What are domain names, nameservers and IPs when setting up a Squarespace site

Photo by Adi Goldstein on Unsplash

I recently helped a colleague setup a domain on SquareSpace. They asked me to explain why the configuration was required and what it was doing.

So here is my attempt to briefly explain nameservers and DNS for anyone setting up a domain on a SquareSpace account.

Some notes up-front

  1. The point of this article is to learn WHY you have to perform the setup steps, I'm not trying to show you how to actually setup a domain on SquareSpace. SquareSpace has excellent step by step instructions on how to setup a domain on their platform if that's why you came here!

  2. For tech folks: I'm going to gloss over some DNS stuff. These days most people mean DNS with IP on today's internet when talking about DNS. I'll also leave out explaining virtual hosts but I acknowledge how important they are to the modern web. I won't explain subnets and will generalise that every device has a unique IP.

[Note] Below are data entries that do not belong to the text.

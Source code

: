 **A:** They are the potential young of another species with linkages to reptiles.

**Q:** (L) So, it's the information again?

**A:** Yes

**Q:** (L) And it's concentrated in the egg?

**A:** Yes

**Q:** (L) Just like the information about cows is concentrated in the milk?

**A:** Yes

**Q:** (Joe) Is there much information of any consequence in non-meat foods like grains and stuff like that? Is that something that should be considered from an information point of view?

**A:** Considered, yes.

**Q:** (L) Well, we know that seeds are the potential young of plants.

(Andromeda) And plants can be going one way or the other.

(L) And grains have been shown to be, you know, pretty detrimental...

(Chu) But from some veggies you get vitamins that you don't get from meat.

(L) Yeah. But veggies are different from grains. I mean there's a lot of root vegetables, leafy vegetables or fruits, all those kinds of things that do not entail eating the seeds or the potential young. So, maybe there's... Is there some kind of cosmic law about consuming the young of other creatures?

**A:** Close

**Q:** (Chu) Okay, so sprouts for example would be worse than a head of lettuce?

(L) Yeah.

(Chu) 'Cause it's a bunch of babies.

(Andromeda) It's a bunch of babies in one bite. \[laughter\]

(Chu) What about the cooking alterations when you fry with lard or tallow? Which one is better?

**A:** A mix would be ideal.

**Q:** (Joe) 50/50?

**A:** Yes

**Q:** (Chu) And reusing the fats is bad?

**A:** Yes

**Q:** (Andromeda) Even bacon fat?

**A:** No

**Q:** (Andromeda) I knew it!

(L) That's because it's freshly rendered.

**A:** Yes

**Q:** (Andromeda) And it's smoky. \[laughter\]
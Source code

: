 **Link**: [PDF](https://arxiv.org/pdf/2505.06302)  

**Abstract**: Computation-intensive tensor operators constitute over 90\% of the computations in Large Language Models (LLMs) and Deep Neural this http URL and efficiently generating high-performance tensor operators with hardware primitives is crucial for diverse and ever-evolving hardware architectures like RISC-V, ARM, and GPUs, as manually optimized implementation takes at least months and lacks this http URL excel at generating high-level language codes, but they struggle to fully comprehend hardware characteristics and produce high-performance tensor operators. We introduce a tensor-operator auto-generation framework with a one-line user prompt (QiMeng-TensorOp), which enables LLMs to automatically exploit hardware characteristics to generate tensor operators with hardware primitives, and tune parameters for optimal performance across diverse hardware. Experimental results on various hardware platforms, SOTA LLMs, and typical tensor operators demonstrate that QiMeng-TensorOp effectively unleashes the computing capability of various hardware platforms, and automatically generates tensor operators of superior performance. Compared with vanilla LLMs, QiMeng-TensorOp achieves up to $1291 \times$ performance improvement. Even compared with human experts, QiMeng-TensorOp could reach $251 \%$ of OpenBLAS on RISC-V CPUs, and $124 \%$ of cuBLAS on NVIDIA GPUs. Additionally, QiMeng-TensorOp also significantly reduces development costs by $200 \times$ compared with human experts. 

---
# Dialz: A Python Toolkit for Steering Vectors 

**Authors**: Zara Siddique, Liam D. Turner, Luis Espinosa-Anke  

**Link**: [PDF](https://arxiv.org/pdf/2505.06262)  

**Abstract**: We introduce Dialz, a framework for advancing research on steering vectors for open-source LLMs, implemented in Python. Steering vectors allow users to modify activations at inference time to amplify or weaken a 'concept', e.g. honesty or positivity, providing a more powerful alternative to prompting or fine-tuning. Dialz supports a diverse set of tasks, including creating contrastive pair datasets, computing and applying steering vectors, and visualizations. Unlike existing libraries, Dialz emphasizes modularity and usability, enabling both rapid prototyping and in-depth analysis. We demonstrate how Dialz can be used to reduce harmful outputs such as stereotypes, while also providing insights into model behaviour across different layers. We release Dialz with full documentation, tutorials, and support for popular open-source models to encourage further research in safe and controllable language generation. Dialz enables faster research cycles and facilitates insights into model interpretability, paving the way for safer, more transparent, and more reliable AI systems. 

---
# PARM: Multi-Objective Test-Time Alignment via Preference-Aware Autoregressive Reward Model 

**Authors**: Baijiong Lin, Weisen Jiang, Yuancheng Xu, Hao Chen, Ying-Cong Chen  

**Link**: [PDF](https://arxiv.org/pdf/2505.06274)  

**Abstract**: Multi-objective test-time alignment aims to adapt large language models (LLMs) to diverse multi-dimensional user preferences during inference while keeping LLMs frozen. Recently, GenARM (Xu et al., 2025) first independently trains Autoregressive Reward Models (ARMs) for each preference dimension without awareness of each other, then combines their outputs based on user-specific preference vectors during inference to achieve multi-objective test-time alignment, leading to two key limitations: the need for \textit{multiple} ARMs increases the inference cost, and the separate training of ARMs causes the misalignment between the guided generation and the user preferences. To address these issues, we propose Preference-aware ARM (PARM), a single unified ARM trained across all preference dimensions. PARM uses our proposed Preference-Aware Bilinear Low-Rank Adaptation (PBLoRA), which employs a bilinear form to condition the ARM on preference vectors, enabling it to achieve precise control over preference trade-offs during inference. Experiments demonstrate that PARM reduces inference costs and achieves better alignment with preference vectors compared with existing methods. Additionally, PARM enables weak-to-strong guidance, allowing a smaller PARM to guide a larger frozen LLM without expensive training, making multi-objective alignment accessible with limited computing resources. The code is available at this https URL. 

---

The SquareSpace configuration

This is what the SquareSpace instructions for configuration of a domain looks like

"SquareSpace dns configuration screen"

It mentions "DNS entries" and "domain providers". There are "hosts", "records", "data" - and finally the status of your configuration. SquareSpace seems to be checking your configuration in close-to realtime.

At the end of this you should understand what these terms and settings are for.

Domains and IP Addresses

If you type a domain like google.com in your web browser and hit enter Google's web page appears.

Your computer has reached out and asked a computer at Google for the website. Google sends back the website and your browser displays it.

The crucial thing to know here is that the internet doesn't actually use the domain google.com to talk to the computer! The internet uses numbers to identify every computer or device on the internet. I'll explain how your computer turns google.com into a number later on.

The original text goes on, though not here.